When Florida’s Government-in-the Sunshine and Public Records Laws were initiated, communications were largely limited to written words on paper documents, face-to-face discussions and conversations on hard-wired telephones.
Those means of communicating still exist, of course, and can lead to lawsuits and disagreements over application of Florida’s laws on open meetings and records.
But the addition of new tools — cellphones and computers — and the creation of new formats for communicating — emailing from business and personal accounts, texting, participating in social media and video conferencing via an people can run afoul of the laws.
Florida’s initial Public Records Law was enacted in 1909 (no, that year is not a typo) and provided basic access to public documents and the like; it was subsequently expanded, then strengthened when voters in 1992 approved a constitutional amendment that broadened and improved access to government. The provisions for accessing records are found in Chapter 119 of the Florida Statutes.

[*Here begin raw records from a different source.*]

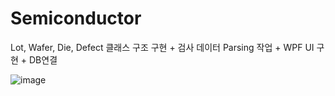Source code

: # Semiconductor
Lot, Wafer, Die, Defect 클래스 구조 구현 + 검사 데이터 Parsing 작업 + WPF UI 구현 + DB연결


![image](https://github.com/nanna29/Semiconductor/assets/87843494/3b181517-5150-42bf-b037-542b512180c8)
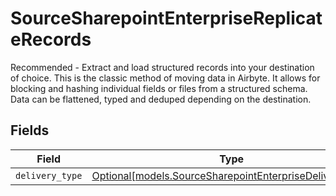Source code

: # SourceSharepointEnterpriseReplicateRecords

Recommended - Extract and load structured records into your destination of choice. This is the classic method of moving data in Airbyte. It allows for blocking and hashing individual fields or files from a structured schema. Data can be flattened, typed and deduped depending on the destination.


## Fields

| Field                                                                                                          | Type                                                                                                           | Required                                                                                                       | Description                                                                                                    |
| -------------------------------------------------------------------------------------------------------------- | -------------------------------------------------------------------------------------------------------------- | -------------------------------------------------------------------------------------------------------------- | -------------------------------------------------------------------------------------------------------------- |
| `delivery_type`                                                                                                | [Optional[models.SourceSharepointEnterpriseDeliveryType]](../models/sourcesharepointenterprisedeliverytype.md) | :heavy_minus_sign:                                                                                             | N/A                                                                                                            |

The Government-in-the-Sunshine law, adopted in Chapter 286 in 1967, gives citizens the right of access to a wide range of governmental proceedings at the state and local levels. The Sunshine Law requires that: meetings of boards or commissions must be open to the public; reasonable notice of such meetings must be given, and minutes of the meetings must be taken.
As some high-profile Sunshine Law and open-records disputes in our region have shown, determining compliance with the statutes can sometimes be difficult and subject to complex litigation.

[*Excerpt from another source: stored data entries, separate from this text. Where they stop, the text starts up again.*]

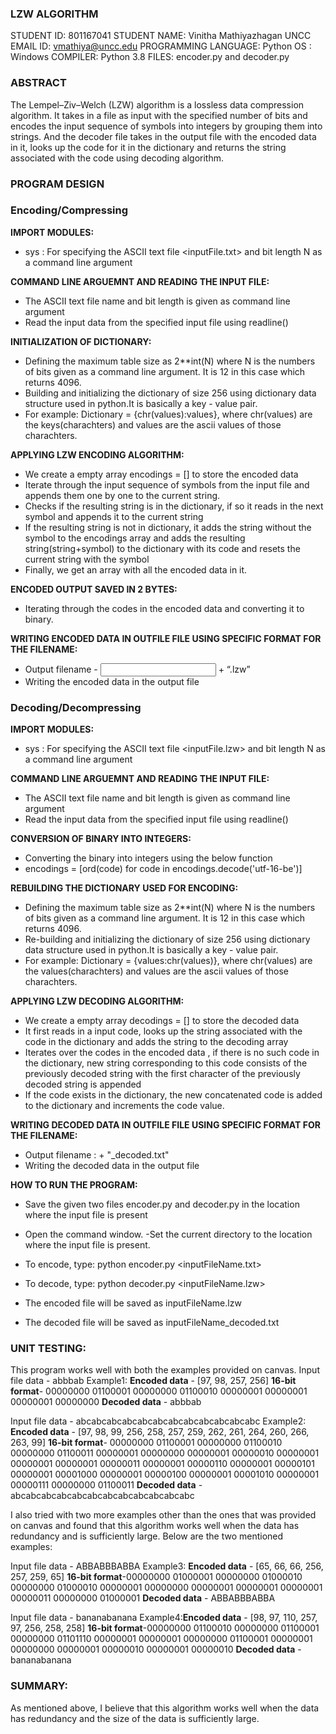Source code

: ### LZW ALGORITHM
STUDENT ID: 801167041
STUDENT NAME:	Vinitha Mathiyazhagan
UNCC EMAIL ID: vmathiya@uncc.edu
PROGRAMMING LANGUAGE: Python 
OS : Windows
COMPILER: Python 3.8
FILES: encoder.py and decoder.py

### ABSTRACT
The Lempel–Ziv–Welch  (LZW)  algorithm is  a  lossless  data  compression  algorithm. It takes in a file as input with the specified number of bits and encodes the input sequence of symbols into integers by grouping them into strings. And the decoder file takes in the output file with the encoded data in it, looks up the code for it in the dictionary and returns the string associated with the code using decoding algorithm.

### PROGRAM DESIGN

### Encoding/Compressing

**IMPORT MODULES:**

 - sys : For specifying the ASCII text file <inputFile.txt> and bit length N <Number of bits> as a command line argument
 
**COMMAND LINE ARGUEMNT AND READING THE INPUT FILE:**

  - The ASCII text file name and bit length is given as command line argument
  - Read the input data from the specified input file using readline()

**INITIALIZATION OF DICTIONARY:**

  - Defining the maximum table size as 2**int(N) where N is the numbers of bits given as a command line argument. It is 12 in this case which returns 4096.
  - Building and initializing the dictionary of size 256 using dictionary data structure used in python.It is basically a key - value pair.
  - For example: Dictionary = {chr(values):values}, where chr(values) are the keys(charachters) and values are the ascii values of those charachters.

**APPLYING LZW ENCODING ALGORITHM:**

  - We create a empty array encodings = [] to store the encoded data
  - Iterate through the input sequence of symbols from the input file and appends them one by one to the current string. 
  - Checks if the resulting string is in the dictionary, if so it reads in the next symbol and appends it to the current string
  - If the resulting string is not in dictionary, it adds the string without the symbol to the encodings array and adds the resulting string(string+symbol) to the dictionary with its code and resets the current string with the symbol
  - Finally, we get an array with all the encoded data in it.
  
**ENCODED OUTPUT SAVED IN 2 BYTES:**

  - Iterating through the codes in the encoded data and converting it to binary.

**WRITING ENCODED DATA IN OUTFILE FILE USING SPECIFIC FORMAT FOR THE FILENAME:**

  - Output filename - <Input  File  Name  without  extension>  +  “.lzw”
  - Writing the encoded data in the output file

### Decoding/Decompressing

**IMPORT MODULES:**
 - sys : For specifying the ASCII text file <inputFile.lzw> and bit length N <Number of bits> as a command line argument

**COMMAND LINE ARGUEMNT AND READING THE INPUT FILE:**

  - The ASCII text file name and bit length is given as command line argument
  - Read the input data from the specified input file using readline()

**CONVERSION OF BINARY INTO INTEGERS:**
  - Converting the binary into integers using the below function
  - encodings = [ord(code) for code in encodings.decode('utf-16-be')]

**REBUILDING THE DICTIONARY USED FOR ENCODING:**

  - Defining the maximum table size as 2**int(N) where N is the numbers of bits given as a command line argument. It is 12 in this case which returns 4096.
  - Re-building and initializing the dictionary of size 256 using dictionary data structure used in python.It is basically a key - value pair.
  - For example: Dictionary = {values:chr(values)}, where chr(values) are the values(charachters) and values are the ascii values of those charachters.

**APPLYING LZW DECODING ALGORITHM:**
  - We create a empty array decodings = [] to store the decoded data
  - It first reads in a input code, looks up the string associated with the code in the dictionary and adds the string to the decoding array
  - Iterates over the codes in the encoded data , if there is no such code in the dictionary, new string corresponding to this code consists of the previously decoded string with the first character of the previously decoded string is appended
  - If the code exists in the dictionary, the new concatenated code is added to the dictionary and increments the code value.

**WRITING DECODED DATA IN OUTFILE FILE USING SPECIFIC FORMAT FOR THE FILENAME:**
  - Output filename : <File Name without extension> + "_decoded.txt"
  - Writing the decoded data in the output file

**HOW TO RUN THE PROGRAM:**

  - Save the given two files encoder.py and decoder.py in the location where the input file is present
  - Open the command window.
  -Set the current directory to the location where the input file is present.
  - To encode, type: 
	python encoder.py <inputFileName.txt> <number of Bits>

  - To decode, type:
	python decoder.py <inputFileName.lzw> <number of Bits>

  - The encoded file will be saved as inputFileName.lzw

  - The decoded file will be saved as inputFileName_decoded.txt

### UNIT TESTING:

This program works well with both the examples provided on canvas.
Input file data - abbbab
Example1: **Encoded data** - [97, 98, 257, 256]
          **16-bit format**- 00000000 01100001 00000000 01100010 00000001 00000001 00000001 00000000
          **Decoded data** - abbbab

Input file data - abcabcabcabcabcabcabcabcabcabcabcabc
Example2: **Encoded data** - [97, 98, 99, 256, 258, 257, 259, 262, 261, 264, 260, 266, 263, 99]
          **16-bit format**- 00000000 01100001 00000000 01100010 00000000 01100011 00000001 00000000 00000001 00000010 00000001 00000001 00000001 00000011 00000001 00000110 00000001 00000101 00000001 00001000 00000001 00000100 00000001 00001010 00000001 00000111 00000000 01100011
          **Decoded data** - abcabcabcabcabcabcabcabcabcabcabcabc

I also tried with two more examples other than the ones that was provided on canvas and found that this algorithm works well when the data has redundancy and is sufficiently large. Below are the two mentioned examples:

Input file data - ABBABBBABBA
Example3: **Encoded data** - [65, 66, 66, 256, 257, 259, 65]
          **16-bit format**-00000000 01000001 00000000 01000010 00000000 01000010 00000001 00000000 00000001 00000001 00000001 00000011 00000000 01000001
          **Decoded data** - ABBABBBABBA
            
Input file data - bananabanana
Example4:**Encoded data** - [98, 97, 110, 257, 97, 256, 258, 258]
         **16-bit format**-00000000 01100010 00000000 01100001 00000000 01101110 00000001 00000001 00000000 01100001 00000001 00000000 00000001 00000010 00000001 00000010
         **Decoded data** - bananabanana
          

### SUMMARY:

As mentioned above, I believe that this algorithm works well when the data has redundancy and the size of the data is sufficiently large.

Education, awareness and an unwavering commitment to erring on the side of caution can help Floridians subject to the laws avoid breaking them — and, just as important, uphold both the letter and spirit of the statutes.
The Florida Attorney General’s office offers a solid place to start for those seeking to understand the principles and even the nuances of the laws. Online, for example, visit myflsunshine.com, which provides answers to frequently asked questions and includes the handy Sunshine Manual.
These online resources are helpful to those who use them and carefully adhere to the laws. Sometimes, though, nothing beats old-fashioned lessons delivered by experts, followed by time for questions and answers.
To that end, the Sarasota County Bar Association — with support from the Icard Merrill and Williams Parker law firms — is sponsoring an information session about the laws.
On Oct. 17 in Sarasota, Pat Gleason — special counsel for open government in the state attorney general’s office — will lead a discussion about the laws.
According to the local Bar Association, Gleason will “present a practical, real world scenario information session designed for those who serve on local government boards or advisory boards, those who represent them, and individuals interested in today’s intricacies of open meetings and public records laws.” (We would add that people who are even thinking about serving on one of these boards — or in any type of group with interactions with local government — should consider attending.)
There have always been disputes over the value, application and enforcement of the open-meetings and records laws. However, the intensity of open-government lawsuits in our region and the rapid expansion of communications methods and devices have made compliance more challenging.
The case for participating in these educational sessions has long been strong, but now it is even stronger.